# Budget fish finder?



## Guest (Jan 4, 2019)

Grandpa!


----------



## fishnpreacher (Jul 28, 2018)

I have. the Garmin on my kayak, it works well on the lakes and areas I go with the 'yak. I haven't used it enough to learn all the ins and outs,but the basics work well.


----------



## brianBFD (Oct 25, 2017)

I have a deal for you. I had an older 7" Lowrance unit crap out on me. Since it was out of warranty they would replace it with a new Hook 7 (for $200 I think), but I'd have to reuse my power and transducer cables. It has sat in my shop in the box it came in for about a year. If you want it, I'll sell it to you for $100 and you cover the shipping. If you're interested let me know and I'll wade out to my shop and make some photos.
If we make this deal and you're happy after hooking it up and using it some, you'll owe me a fishing trip when I'm in your area. Wherever that is.


----------



## brianBFD (Oct 25, 2017)

The only thing I don't have is the transducer to hull mount.


----------



## bigcountry88 (Feb 22, 2018)

brianBFD said:


> The only thing I don't have is the transducer to hull mount.


Message sent


----------



## Smackdaddy53 (Dec 31, 2012)

Shrimp under a popping cork


----------



## brianBFD (Oct 25, 2017)

Smackdaddy53 said:


> Shrimp under a popping cork


Old, old school right there. You must not be on prostaff with any of the electronics companies.

The ultimate fish finder is when you catch the first one on a popping cork, cut your line and release the speck with the popping cork still attached and let him swim back to the school.


----------



## K3anderson (Jan 23, 2013)

I just got a Lowrance Hook 5 w/navioncs and Nocqua battery for no wire install for my solo. Worked decent in the glades


----------



## K3anderson (Jan 23, 2013)

brianBFD said:


> The only thing I don't have is the transducer to hull mount.


If you want I have the hook 5 transducer and will never us it. Make an offer if it fits. Mine is brand new never been in water or used.


----------



## Mike C (Feb 27, 2017)

Take their offers and never look at hummingbird products unless you have a lot of throw away money


----------



## mro (Jan 24, 2018)

brianBFD said:


> I have a deal for you.





brianBFD said:


> Old, old school right there. You must not be on prostaff with any of the electronics companies.

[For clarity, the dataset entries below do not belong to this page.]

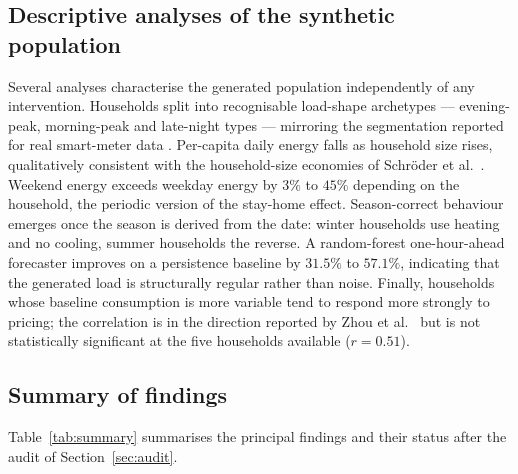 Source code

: \documentclass[11pt]{article}
\begin{document}
\subsection{Descriptive analyses of the synthetic population}
Several analyses characterise the generated population independently of any intervention. Households split
into recognisable load-shape archetypes --- evening-peak, morning-peak and late-night types --- mirroring
the segmentation reported for real smart-meter data \cite{jin2021}. Per-capita daily energy falls as
household size rises, qualitatively consistent with the household-size economies of Schr\"oder et al.\
\cite{schroder2013}. Weekend energy exceeds weekday energy by $3\%$ to $45\%$ depending on the household,
the periodic version of the stay-home effect. Season-correct behaviour emerges once the season is derived
from the date: winter households use heating and no cooling, summer households the reverse. A
random-forest one-hour-ahead forecaster improves on a persistence baseline by $31.5\%$ to $57.1\%$,
indicating that the generated load is structurally regular rather than noise. Finally, households whose
baseline consumption is more variable tend to respond more strongly to pricing; the correlation is in the
direction reported by Zhou et al.\ \cite{zhou2016} but is not statistically significant at the five
households available ($r=0.51$).

\subsection{Summary of findings}
Table~\ref{tab:summary} summarises the principal findings and their status after the audit of
Section~\ref{sec:audit}.
\end{document}
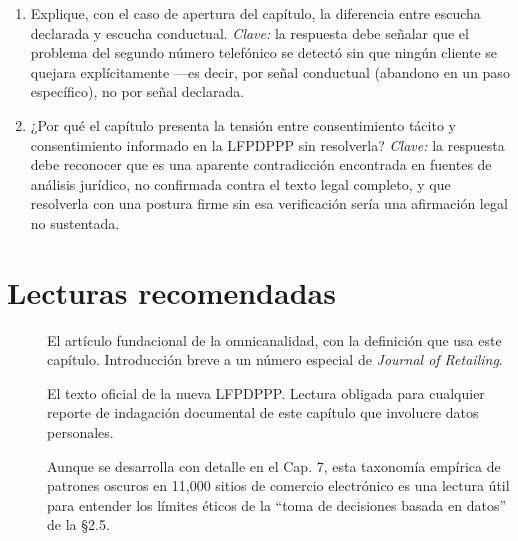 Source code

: \begin{enumerate}
  \item Explique, con el caso de apertura del capítulo, la diferencia entre
  escucha declarada y escucha conductual. \textit{Clave:} la respuesta debe
  señalar que el problema del segundo número telefónico se detectó sin que
  ningún cliente se quejara explícitamente —es decir, por señal conductual
  (abandono en un paso específico), no por señal declarada.
  \item ¿Por qué el capítulo presenta la tensión entre consentimiento tácito
  y consentimiento informado en la LFPDPPP sin resolverla?
  \textit{Clave:} la respuesta debe reconocer que es una aparente
  contradicción encontrada en fuentes de análisis jurídico, no confirmada
  contra el texto legal completo, y que resolverla con una postura firme sin
  esa verificación sería una afirmación legal no sustentada.
\end{enumerate}

\section{Lecturas recomendadas}

\begin{description}
  \item[\textcite{verhoef2015}] El artículo fundacional de la omnicanalidad,
  con la definición que usa este capítulo. Introducción breve a un número
  especial de \textit{Journal of Retailing}.
  \item[\textcite{dof_lfpdppp2025}] El texto oficial de la nueva LFPDPPP.
  Lectura obligada para cualquier reporte de indagación documental de este
  capítulo que involucre datos personales.
  \item[\textcite{mathur2019}] Aunque se desarrolla con detalle en el Cap. 7,
  esta taxonomía empírica de patrones oscuros en 11{,}000 sitios de comercio
  electrónico es una lectura útil para entender los límites éticos de la
  \enquote{toma de decisiones basada en datos} de la §2.5.
\end{description}
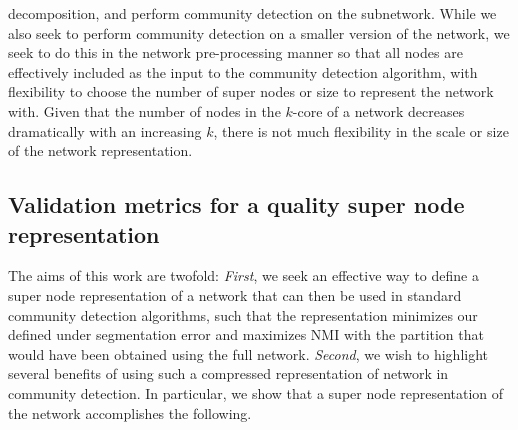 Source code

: decomposition, and perform community detection on the subnetwork. While we also seek to perform community detection on a smaller version of the network, we seek to do this in the network pre-processing manner so that all nodes are effectively included as the input to the community detection algorithm, with flexibility to choose the number of super nodes or size to represent the network with. Given that the number of nodes in the $k$-core of a network decreases dramatically with an increasing $k$, there is not much flexibility in the scale or size of the network representation.

\subsection{Validation metrics for a quality super node representation}
The aims of this work are twofold: \emph{First}, we seek an effective way to define a super node representation of a network that can then be used in standard community detection algorithms, such that the representation minimizes our defined under segmentation error and maximizes NMI with the partition that would have been obtained using the full network. \emph{Second}, we wish to highlight several benefits of using such a compressed representation of network in community detection. In particular, we show that a super node representation of the network accomplishes the following.%

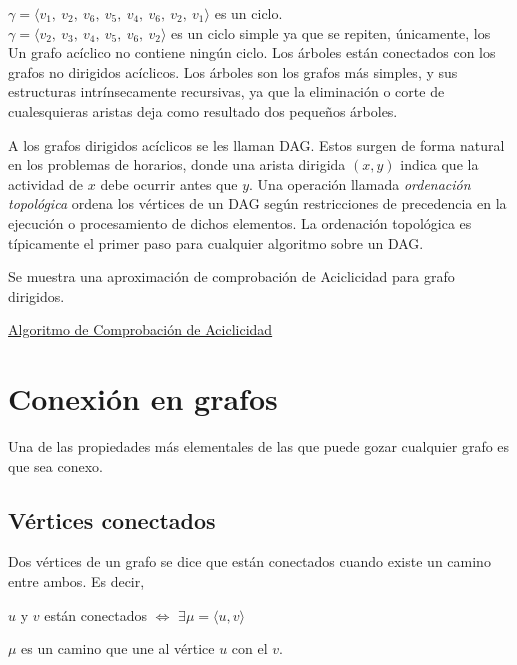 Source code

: \quad $\gamma = \langle v_1,\ v_2,\ v_6,\ v_5,\ v_4,\ v_6,\ v_2,\ v_1 \rangle$ es un ciclo.\\

\quad $\gamma = \langle v_2,\ v_3,\ v_4,\ v_5,\ v_6,\ v_2 \rangle$ es un ciclo simple ya que se repiten, únicamente, los \hspace*{.15in}{vértices primero y último.}\\


Un grafo acíclico no contiene ningún ciclo. Los árboles están conectados con los grafos no dirigidos acíclicos. Los árboles son los grafos más simples, y sus estructuras intrínsecamente recursivas, ya que la eliminación o corte de cualesquieras aristas deja como resultado dos pequeños árboles.

A los grafos dirigidos acíclicos se les llaman DAG. Estos surgen de forma natural en los problemas de horarios, donde una arista dirigida $(x,y)$ indica que la actividad de $x$ debe ocurrir antes que $y$. Una operación llamada \emph{ordenación topológica} ordena los vértices de un DAG según restricciones de precedencia en la ejecución o procesamiento de dichos elementos. La ordenación topológica es típicamente el primer paso para cualquier algoritmo sobre un DAG.

\begin{nota}
Se muestra una aproximación de comprobación de Aciclicidad para grafo dirigidos.\\
\end{nota}

\underline{Algoritmo de Comprobación de Aciclicidad}\\


\section{Conexión en grafos}

Una de las propiedades más elementales de las que puede gozar cualquier grafo es que sea conexo.

\subsection{Vértices conectados}

\begin{fondo}
Dos vértices de un grafo se dice que están conectados cuando existe un camino entre ambos. Es decir,
\begin{center}$u$ y $v$ están conectados $\iff$ $\exists \mu = \langle u, v \rangle$ \end{center}
$\mu$ es un camino que une al vértice $u$ con el $v$.
\end{fondo}


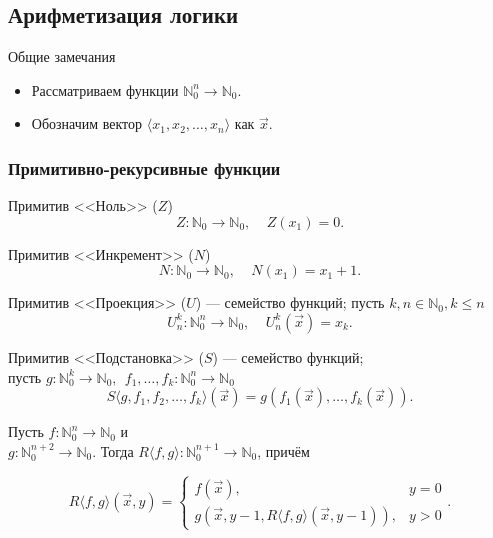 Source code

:\subsection{Арифметизация логики}


Общие замечания
\begin{itemize}
\item Рассматриваем функции $\mathbb{N}^n_0\to\mathbb{N}_0$.
\item Обозначим вектор $\langle x_1, x_2, \dots, x_n\rangle$ как $\overrightarrow{x}$.
\end{itemize}


\subsubsection{Примитивно-рекурсивные функции}
\begin{definition}[Примитивы Z, N, U, S]
    Примитив <<Ноль>> ($Z$)
\[ Z: \mathbb{N}_0\to\mathbb{N}_0,\ \ \ \ \ Z(x_1) = 0.\]
\end{definition}
\begin{definition}
Примитив <<Инкремент>> ($N$)
\[ N: \mathbb{N}_0\to\mathbb{N}_0,\ \ \ \ \ N(x_1) = x_1+1.\]
\end{definition}
\begin{definition}
Примитив <<Проекция>> ($U$) — семейство функций; пусть $k,n \in \mathbb{N}_0, k \le n$\vspace{-0.3cm}
\[ U^k_n: \mathbb{N}^n_0 \to \mathbb{N}_0,\ \ \ \ \ U^k_n(\overrightarrow{x}) = x_k.\]
\end{definition}
\begin{definition}
Примитив <<Подстановка>> ($S$) --- семейство функций;\\ пусть $g: \mathbb{N}^k_0 \to \mathbb{N}_0,\ \ f_1,\dots,f_k: \mathbb{N}^n_0 \to \mathbb{N}_0$
\[ S\langle g,f_1,f_2,\dots,f_k \rangle (\overrightarrow{x}) = g(f_1(\overrightarrow{x}),\dots,f_k(\overrightarrow{x})).\]
\end{definition}

\begin{definition}
Пусть $f: \mathbb{N}^n_0\to\mathbb{N}_0$ и \\$g: \mathbb{N}^{n+2}_0 \to\mathbb{N}_0$.
Тогда $R\langle f,g\rangle: \mathbb{N}^{n+1}_0\to\mathbb{N}_0$, причём

\[ R\langle f,g\rangle(\overrightarrow{x},y)=
 \left\{\begin{array}{ll}
  f(\overrightarrow{x}), &y=0\\
  g(\overrightarrow{x},y-1,R\langle f,g\rangle (\overrightarrow{x},y-1)), &y > 0
\end{array}\right..\]
\end{definition}

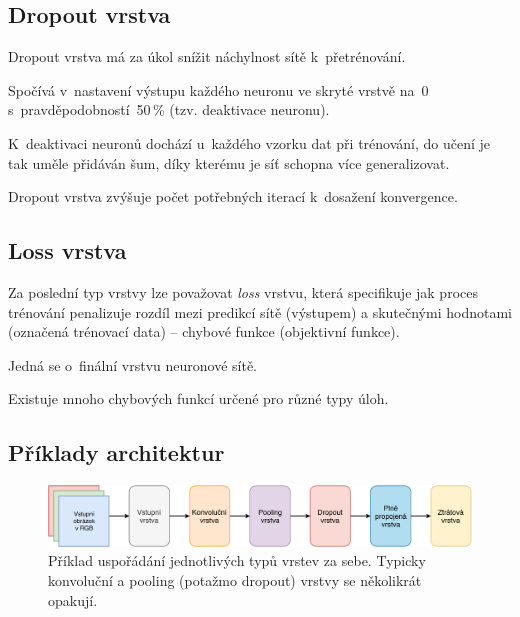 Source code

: \subsection{Dropout vrstva}

\begin{compactitem}
    \item Dropout vrstva má za úkol snížit náchylnost sítě k~přetrénování.

    \item Spočívá v~nastavení výstupu každého neuronu ve skryté vrstvě na~0 s~pravděpodobností~50\,\% (tzv. deaktivace neuronu).

    \item K~deaktivaci neuronů dochází u~každého vzorku dat při trénování, do učení je tak uměle přidáván šum, díky kterému je síť schopna více generalizovat.

    \item Dropout vrstva zvýšuje počet potřebných iterací k~dosažení konvergence.
\end{compactitem}

\subsection{Loss vrstva}

\begin{compactitem}
    \item Za poslední typ vrstvy lze považovat \textit{loss} vrstvu, která specifikuje jak proces trénování penalizuje rozdíl mezi predikcí sítě (výstupem) a skutečnými hodnotami (označená trénovací data) -- chybové funkce (objektivní funkce).

    \item Jedná se o~finální vrstvu neuronové sítě.

    \item Existuje mnoho chybových funkcí určené pro různé typy úloh.
\end{compactitem}

\subsection{Příklady architektur}

\begin{figure}[H]
    \centering
    \includegraphics[width=1\linewidth]{conv-arch.pdf}
    \caption{Příklad uspořádání jednotlivých typů vrstev za sebe. Typicky konvoluční a pooling (potažmo dropout) vrstvy se několikrát opakují.}
\end{figure}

here ya go, a _*reel *_non budget buster (make offer  )
Transducer included, alto not sure where the wind up key is....


----------



## Mike C (Feb 27, 2017)

Daaayum! That's an ice fishers dream unit right there.


----------



## brianBFD (Oct 25, 2017)

I didn't know any of those still existed.


----------



## mro (Jan 24, 2018)

When the 3d stuff came out I got pretty enthused at the time, then right before I was going to place my order I had the thought that it would be more of a distraction than fishing aid. I have up-graded my l e d's a few times over the years but the last portable was (still use it  ) is a hummingbird wide which gives me all the info I want at a glance. I go fishing when I can/want to. Doesn't matter much if it's not the best tide or time to go altho I do pay attention to these things.

My only recommendation for getting anything is, get what you will enjoy using even if you might have save up for while to get it.


----------



## Mckee (Jan 10, 2019)

I will take that offer for $100- Let me know


----------